There’s a bit of a sad twist in the cancer cure story. As researchers innovate to find ways to prolong life, minimise the side-effects of treatment, and ensure that remission is as long-lasting as possible, the incidence of cancer is growing. Our big worry today is that chemicals and artificial substances in our food, water, air and environment could raise the incidence further. In a bit of good news, a new form of hyper-targeted chemotherapy was recently managed in a clinical trial in London, without affecting nearby healthy cells.

Eradicating leprosy, polio

The numbers are falling; sometimes a year goes by with no reported cases. But even moving into 2020, attempts to eradicate diseases we were sure would be gone by now — like leprosy, polio — have, essentially, failed. Cases of vaccine-derived polio virus (VDPV) are surfacing steadily across Asia and Africa. In order for a disease to be declared eradicated, even in one country, that country must go three years with no reported cases. Since being declared polio-free in 2014, India has recorded 50 cases of VDPV. And while malaria rates are falling in India, according to the WHO we are now home to 66% of all leprosy patients in the world.

THINGS WE HAVE ACHIEVED

Tourist rockets are being tested

SpaceX Falcon 9 delivers 60 Starlink satellites to orbit. It won’t be too long before tourists can buy a ticket to (orbit) the moon.
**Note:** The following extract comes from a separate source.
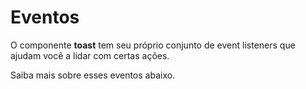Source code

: # Eventos

O componente **toast** tem seu próprio conjunto de event listeners que ajudam você a lidar com certas ações.

Saiba mais sobre esses eventos abaixo.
Three private companies are in the race to help tourists escape Earth’s atmosphere — Space X, Virgin Galactic and Blue Origin, owned by Elon Musk, Richard Branson and Jeff Bezos respectively. Each has successfully tested unmanned craft. SpaceX has also tested a reusable rocket, which would slash eventual ticket prices.

So far, seven ‘space’ tourists have left the planet, going as far as the International Space Station, lodged just beyond the Earth’s atmosphere, aboard the Russian Soyuz spacecraft.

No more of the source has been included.